This optimization corresponds to determining the state that minimizes $\Delta J_z^{(+)}$ and $\Delta J_y^{(-)}$ , with the auxiliary constraint of a fixed value of $\langle {J_x^{(+)}} \rangle$ .

The value of $\nu$ can take, in principle, values between $-2j\mu$ and $8j^2+2j\mu$ . It does not actually reach these bounds, however, because it is not possible to have spectral extrema for all three terms on the left-hand side simultaneously. The actual bounds are only determined numerically. The eigenstate corresponding to the minimum eigenvalue $\nu$ (i.e. closest to $-2j\mu$ ) will be the optimal state. In our calculations we have found that this eigenstate is unique, although it is not obvious that this should be the case.

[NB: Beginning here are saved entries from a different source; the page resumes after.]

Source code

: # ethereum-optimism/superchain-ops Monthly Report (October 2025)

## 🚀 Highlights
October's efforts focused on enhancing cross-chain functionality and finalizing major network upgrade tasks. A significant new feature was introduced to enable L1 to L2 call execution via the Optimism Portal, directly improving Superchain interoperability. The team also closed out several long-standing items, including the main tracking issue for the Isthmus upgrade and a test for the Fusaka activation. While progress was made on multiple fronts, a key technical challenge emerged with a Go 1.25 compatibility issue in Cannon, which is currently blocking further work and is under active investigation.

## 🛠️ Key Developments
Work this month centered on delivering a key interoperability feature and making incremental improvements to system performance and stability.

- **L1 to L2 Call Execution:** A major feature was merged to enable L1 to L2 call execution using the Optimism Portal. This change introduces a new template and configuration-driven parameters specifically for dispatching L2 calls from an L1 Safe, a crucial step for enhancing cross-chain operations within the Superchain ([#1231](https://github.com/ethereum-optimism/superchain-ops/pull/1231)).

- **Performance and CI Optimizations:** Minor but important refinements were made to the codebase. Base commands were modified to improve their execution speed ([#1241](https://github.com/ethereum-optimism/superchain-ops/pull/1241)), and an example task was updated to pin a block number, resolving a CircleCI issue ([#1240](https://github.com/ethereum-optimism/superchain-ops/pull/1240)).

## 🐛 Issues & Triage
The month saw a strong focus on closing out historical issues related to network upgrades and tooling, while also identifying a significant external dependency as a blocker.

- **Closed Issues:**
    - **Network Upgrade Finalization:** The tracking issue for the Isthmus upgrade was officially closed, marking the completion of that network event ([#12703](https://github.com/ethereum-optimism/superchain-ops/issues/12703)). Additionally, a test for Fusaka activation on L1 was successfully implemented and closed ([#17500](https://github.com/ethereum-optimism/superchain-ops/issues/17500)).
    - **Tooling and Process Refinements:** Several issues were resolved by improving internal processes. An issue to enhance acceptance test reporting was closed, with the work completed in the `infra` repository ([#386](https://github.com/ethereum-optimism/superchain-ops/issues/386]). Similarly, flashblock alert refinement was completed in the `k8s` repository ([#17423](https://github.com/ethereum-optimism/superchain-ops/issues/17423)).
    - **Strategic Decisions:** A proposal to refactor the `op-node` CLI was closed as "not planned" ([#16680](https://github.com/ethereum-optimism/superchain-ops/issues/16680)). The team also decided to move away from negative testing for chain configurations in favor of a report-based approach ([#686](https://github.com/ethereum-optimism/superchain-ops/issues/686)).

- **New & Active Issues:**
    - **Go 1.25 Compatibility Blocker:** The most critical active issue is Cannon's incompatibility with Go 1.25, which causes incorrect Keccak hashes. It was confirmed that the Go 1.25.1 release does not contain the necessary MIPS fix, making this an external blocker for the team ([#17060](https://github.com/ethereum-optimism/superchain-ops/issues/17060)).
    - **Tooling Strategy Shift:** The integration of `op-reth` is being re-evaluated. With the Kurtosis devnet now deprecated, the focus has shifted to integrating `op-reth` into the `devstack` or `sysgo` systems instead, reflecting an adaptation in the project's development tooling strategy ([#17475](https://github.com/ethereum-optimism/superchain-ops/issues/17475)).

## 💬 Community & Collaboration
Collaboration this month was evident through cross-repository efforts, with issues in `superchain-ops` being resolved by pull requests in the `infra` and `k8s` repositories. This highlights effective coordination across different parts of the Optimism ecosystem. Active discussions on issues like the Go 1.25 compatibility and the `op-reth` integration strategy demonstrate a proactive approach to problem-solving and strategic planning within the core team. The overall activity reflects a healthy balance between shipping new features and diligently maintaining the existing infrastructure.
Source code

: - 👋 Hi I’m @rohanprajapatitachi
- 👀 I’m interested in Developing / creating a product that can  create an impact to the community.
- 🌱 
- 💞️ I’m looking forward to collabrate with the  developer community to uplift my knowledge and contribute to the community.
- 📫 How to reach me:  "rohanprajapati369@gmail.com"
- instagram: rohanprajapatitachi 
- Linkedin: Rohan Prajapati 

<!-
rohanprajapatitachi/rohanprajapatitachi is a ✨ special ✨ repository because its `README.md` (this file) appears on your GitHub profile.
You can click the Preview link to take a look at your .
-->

We have performed numerical minimizations of $\chi$ , using initial states found by solving the eigenvalue equation (6), for spins up to j = 20. These states also minimize $\chi$ and satisfy $\langle {J_z^{(+)}} \rangle=\langle {J_y^{(-)}} \rangle=0$ . This vindicates our conjecture that $\langle {J_z^{(+)}} \rangle=\langle {J_y^{(-)}} \rangle=0$ for the optimal states.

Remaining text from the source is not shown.